Workshop Proposal for Deep Time Earth-Life Observatories (DETELOs)
University Of Southern California, Los Angeles CA
Investigators
Abstract
Workshop Proposal for Deep Time Earth-Life Observatories (DETELOs) David Bottjer and Douglas Erwin Over the past few decades it has become apparent that many very significant scientific problems are best addressed by teams of collaborating scientists representing a wide range of expertise. Indeed, progress in many issues can be achieved in no other way. Major advances in understanding critical transitions in the history of life require integration of paleontological, geochemical, biological, stratigraphic and other information into a temporal and spatial framework. Only within such a framework can the community understand the processes that have driven such transitions in the biosphere. In response to these changes in the nature of scientific inquiry, the Paleontological Society in conjunction with other paleontological groups, proposes to organize a workshop accompanied by a series of research forums to develop the concept of Deep Time Earth-Life Observatories (DETELOs), a new concept that emerged from a recent community workshop on Future Research Directions in Paleontology (FRDP). In the past, the development of integrated datasets and associated analyses has occurred in an uncoordinated and often haphazard fashion.

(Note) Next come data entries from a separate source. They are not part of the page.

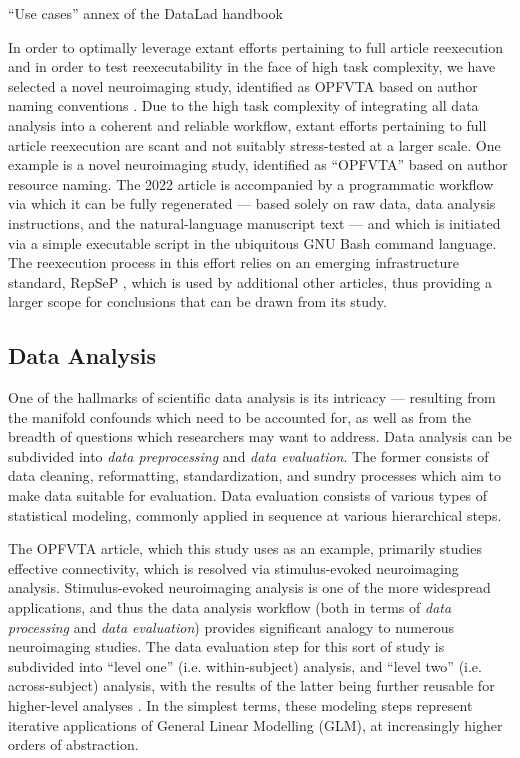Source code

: “Use cases” annex of the DataLad handbook


In order to optimally leverage extant efforts pertaining to full article reexecution and in order to test reexecutability in the face of high task complexity, we have selected a novel neuroimaging study, identified as OPFVTA based on author naming conventions \cite{opfvta}.
Due to the high task complexity of integrating all data analysis into a coherent and reliable workflow, extant efforts pertaining to full article reexecution are scant and not suitably stress-tested at a larger scale.
One example is a novel neuroimaging study, identified as “OPFVTA” \cite{opfvta} based on author resource naming.
The 2022 article is accompanied by a programmatic workflow via which it can be fully regenerated — based solely on raw data, data analysis instructions, and the natural-language manuscript text — and which is initiated via a simple executable script in the ubiquitous GNU Bash \cite{bash} command language.
The reexecution process in this effort relies on an emerging infrastructure standard, RepSeP \cite{repsep}, which is used by additional other articles, thus providing a larger scope for conclusions that can be drawn from its study.


\subsection{Data Analysis}

One of the hallmarks of scientific data analysis is its intricacy — resulting from the manifold confounds which need to be accounted for, as well as from the breadth of questions which researchers may want to address.
Data analysis can be subdivided into \emph{data preprocessing} and \emph{data evaluation}.
The former consists of data cleaning, reformatting, standardization, and sundry processes which aim to make data suitable for evaluation.
Data evaluation consists of various types of statistical modeling, commonly applied in sequence at various hierarchical steps.

The OPFVTA article, which this study uses as an example, primarily studies effective connectivity, which is resolved via stimulus-evoked neuroimaging analysis.
Stimulus-evoked neuroimaging analysis is one of the more widespread applications, and thus the data analysis workflow (both in terms of \emph{data processing} and \emph{data evaluation}) provides significant analogy to numerous neuroimaging studies.
The data evaluation step for this sort of study is subdivided into “level one” (i.e. within-subject) analysis, and “level two” (i.e. across-subject) analysis, with the results of the latter being further reusable for higher-level analyses \cite{Friston1995}.
In the simplest terms, these modeling steps represent iterative applications of General Linear Modelling (GLM), at increasingly higher orders of abstraction.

As a result many critical questions remain unresolved, and we have little knowledge of the underlying process of biotic diversification or diversity loss, in part because of a lack of quantitative models with testable predictions. DETELOs are designed to address these problems in a coordinated fashion. This new workshop will include 22 participants, and is scheduled for 23-25 April, 2010 at the Department of Paleobiology of the National Museum of Natural History (Smithsonian Institution). The results of the workshop will be discussed with the broader paleontological community at Geological Society of America Annual Meetings in Denver (November, 2010) and Minneapolis (October, 2011). The final product of this effort will be a document of 10- 20 pages.